The output (simplified for readability):
Waiting until...
Invocation 1
Result of invocation 1: 'null'
Invocation 2
Result of invocation 2: 'null'
Invocation 3
Throwing exception in 3 invocation: java.lang.NullPointerException: NPE ignored
Invocation 4
Throwing exception in 4 invocation: java.lang.RuntimeException: RTE not ignored
------------- ---------------- ---------------
Testcase: testUnit(org.lila_project.selenium_tests.tmp.TestUntil): Caused an ERROR
RTE not ignored
java.lang.RuntimeException: RTE not ignored
at org.lila_project.selenium_tests.tmp.TestUntil$MyObject$1.<init>(TestUntil.java:42)

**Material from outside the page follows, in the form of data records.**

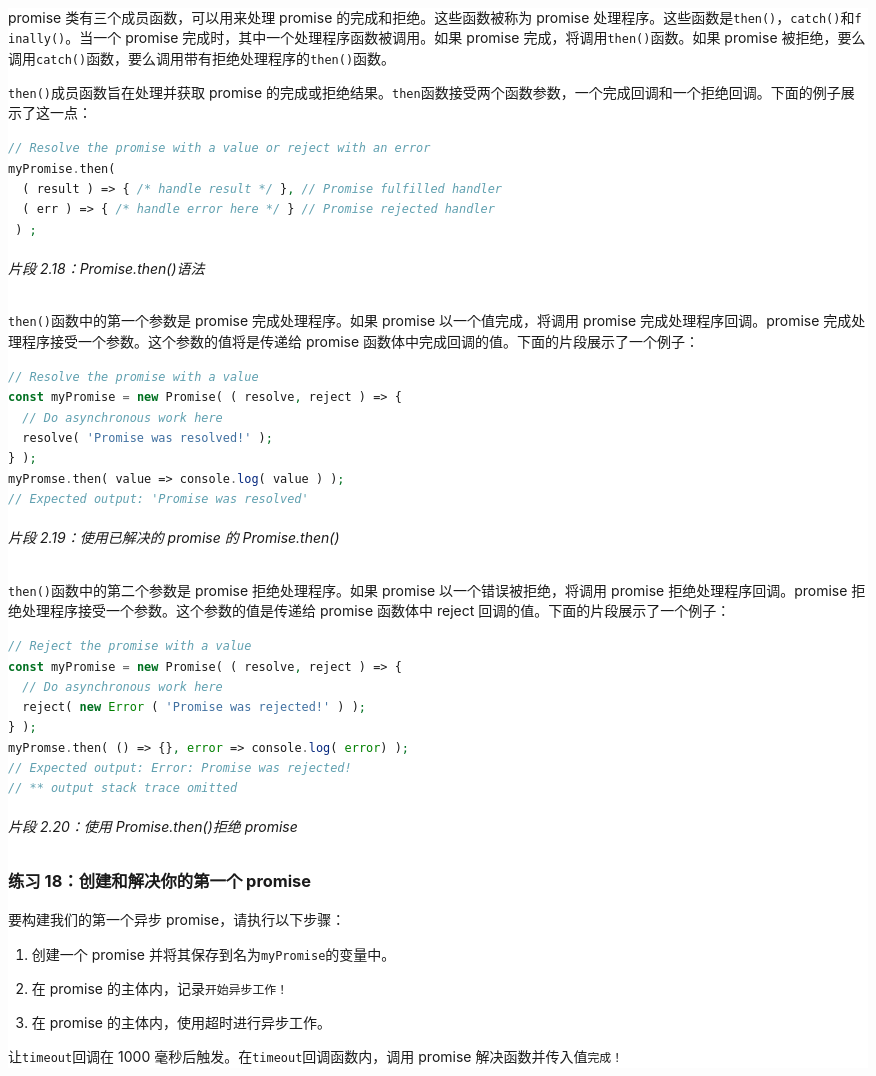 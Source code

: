 promise 类有三个成员函数，可以用来处理 promise 的完成和拒绝。这些函数被称为 promise 处理程序。这些函数是`then()`，`catch()`和`finally()`。当一个 promise 完成时，其中一个处理程序函数被调用。如果 promise 完成，将调用`then()`函数。如果 promise 被拒绝，要么调用`catch()`函数，要么调用带有拒绝处理程序的`then()`函数。

`then()`成员函数旨在处理并获取 promise 的完成或拒绝结果。`then`函数接受两个函数参数，一个完成回调和一个拒绝回调。下面的例子展示了这一点：

```php
// Resolve the promise with a value or reject with an error
myPromise.then( 
  ( result ) => { /* handle result */ }, // Promise fulfilled handler
  ( err ) => { /* handle error here */ } // Promise rejected handler
 ) ;
```

###### 片段 2.18：Promise.then()语法

`then()`函数中的第一个参数是 promise 完成处理程序。如果 promise 以一个值完成，将调用 promise 完成处理程序回调。promise 完成处理程序接受一个参数。这个参数的值将是传递给 promise 函数体中完成回调的值。下面的片段展示了一个例子：

```php
// Resolve the promise with a value
const myPromise = new Promise( ( resolve, reject ) => {
  // Do asynchronous work here
  resolve( 'Promise was resolved!' );
} );
myPromse.then( value => console.log( value ) );
// Expected output: 'Promise was resolved'
```

###### 片段 2.19：使用已解决的 promise 的 Promise.then()

`then()`函数中的第二个参数是 promise 拒绝处理程序。如果 promise 以一个错误被拒绝，将调用 promise 拒绝处理程序回调。promise 拒绝处理程序接受一个参数。这个参数的值是传递给 promise 函数体中 reject 回调的值。下面的片段展示了一个例子：

```php
// Reject the promise with a value
const myPromise = new Promise( ( resolve, reject ) => {
  // Do asynchronous work here
  reject( new Error ( 'Promise was rejected!' ) );
} );
myPromse.then( () => {}, error => console.log( error) );
// Expected output: Error: Promise was rejected! 
// ** output stack trace omitted
```

###### 片段 2.20：使用 Promise.then()拒绝 promise

### 练习 18：创建和解决你的第一个 promise

要构建我们的第一个异步 promise，请执行以下步骤：

1.  创建一个 promise 并将其保存到名为`myPromise`的变量中。

1.  在 promise 的主体内，记录`开始异步工作！`

1.  在 promise 的主体内，使用超时进行异步工作。

让`timeout`回调在 1000 毫秒后触发。在`timeout`回调函数内，调用 promise 解决函数并传入值`完成！`
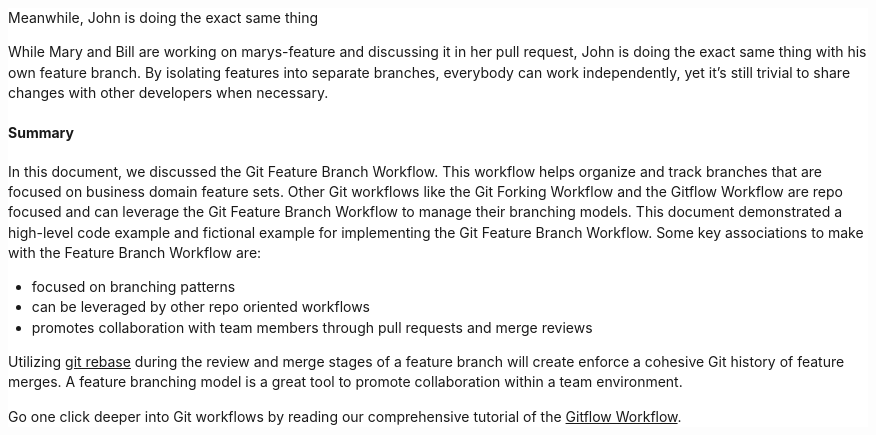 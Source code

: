 Meanwhile, John is doing the exact same thing

While Mary and Bill are working on marys-feature and discussing it in her pull request, John is doing the exact same thing with his own feature branch. By isolating features into separate branches, everybody can work independently, yet it’s still trivial to share changes with other developers when necessary.

#### Summary

In this document, we discussed the Git Feature Branch Workflow. This workflow helps organize and track branches that are focused on business domain feature sets. Other Git workflows like the Git Forking Workflow and the Gitflow Workflow are repo focused and can leverage the Git Feature Branch Workflow to manage their branching models. This document demonstrated a high-level code example and fictional example for implementing the Git Feature Branch Workflow. Some key associations to make with the Feature Branch Workflow are:  
- focused on branching patterns
- can be leveraged by other repo oriented workflows
- promotes collaboration with team members through pull requests and merge reviews

Utilizing [git rebase](https://www.atlassian.com/git/tutorials/rewriting-history/git-rebase) during the review and merge stages of a feature branch will create enforce a cohesive Git history of feature merges. A feature branching model is a great tool to promote collaboration within a team environment.

Go one click deeper into Git workflows by reading our comprehensive tutorial of the [Gitflow Workflow](https://www.atlassian.com/git/tutorials/comparing-workflows/gitflow-workflow).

at org.lila_project.selenium_tests.tmp.TestUntil$MyObject.<init>(TestUntil.java:37)
at org.lila_project.selenium_tests.tmp.TestUntil$MyObject.<init>(TestUntil.java:36)
at org.lila_project.selenium_tests.tmp.TestUntil.testUnit(TestUntil.java:22)
Note that as the RuntimeException
is not ignored, the "Returned from wait" log is not printed.